> [AIM OF THE EXERCISE]:
What should be copied is the stretch of entries below from the line with "Obviously you'll need Node and npm" up to and including the line with "https://en.wikipedia.org/wiki/VAT_identification_number (pl. NIP", exactly and without images.

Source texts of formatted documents
————————

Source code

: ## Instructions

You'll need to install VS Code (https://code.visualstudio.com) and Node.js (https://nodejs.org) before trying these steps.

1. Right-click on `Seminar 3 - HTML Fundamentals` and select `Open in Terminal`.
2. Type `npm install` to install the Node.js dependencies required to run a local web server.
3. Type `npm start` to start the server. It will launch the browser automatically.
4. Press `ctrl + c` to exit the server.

————————

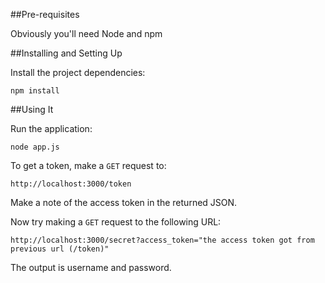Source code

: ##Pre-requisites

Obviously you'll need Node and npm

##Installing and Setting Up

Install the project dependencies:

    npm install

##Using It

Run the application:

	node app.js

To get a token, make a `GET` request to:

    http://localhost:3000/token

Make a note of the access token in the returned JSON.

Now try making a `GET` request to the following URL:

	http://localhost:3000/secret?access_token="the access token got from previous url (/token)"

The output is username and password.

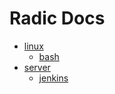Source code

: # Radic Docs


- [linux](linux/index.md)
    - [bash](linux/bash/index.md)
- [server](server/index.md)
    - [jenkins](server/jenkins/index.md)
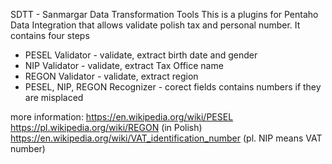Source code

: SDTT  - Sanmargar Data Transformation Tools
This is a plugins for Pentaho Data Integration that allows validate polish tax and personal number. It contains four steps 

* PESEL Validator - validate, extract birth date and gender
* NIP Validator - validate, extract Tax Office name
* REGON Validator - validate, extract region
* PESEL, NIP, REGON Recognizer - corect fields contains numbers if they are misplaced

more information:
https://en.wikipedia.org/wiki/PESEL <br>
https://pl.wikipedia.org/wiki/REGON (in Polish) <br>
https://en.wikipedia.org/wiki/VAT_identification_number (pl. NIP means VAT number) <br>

————————

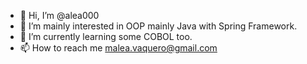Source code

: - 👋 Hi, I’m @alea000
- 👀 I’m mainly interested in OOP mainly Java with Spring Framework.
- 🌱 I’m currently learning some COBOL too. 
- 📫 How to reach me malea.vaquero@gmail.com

————————

> [ANSWER TO THIS TASK]:
Obviously you'll need Node and npm

##Installing and Setting Up

Install the project dependencies:

    npm install

##Using It

Run the application:

	node app.js

To get a token, make a `GET` request to:

    http://localhost:3000/token

Make a note of the access token in the returned JSON.

Now try making a `GET` request to the following URL:

	http://localhost:3000/secret?access_token="the access token got from previous url (/token)"

The output is username and password.

Source code

: # Radic Docs


- [linux](linux/index.md)
    - [bash](linux/bash/index.md)
- [server](server/index.md)
    - [jenkins](server/jenkins/index.md)
Source code

: SDTT  - Sanmargar Data Transformation Tools
This is a plugins for Pentaho Data Integration that allows validate polish tax and personal number. It contains four steps 

* PESEL Validator - validate, extract birth date and gender
* NIP Validator - validate, extract Tax Office name
* REGON Validator - validate, extract region
* PESEL, NIP, REGON Recognizer - corect fields contains numbers if they are misplaced

more information:
https://en.wikipedia.org/wiki/PESEL <br>
https://pl.wikipedia.org/wiki/REGON (in Polish) <br>
https://en.wikipedia.org/wiki/VAT_identification_number (pl. NIP means VAT number) <br>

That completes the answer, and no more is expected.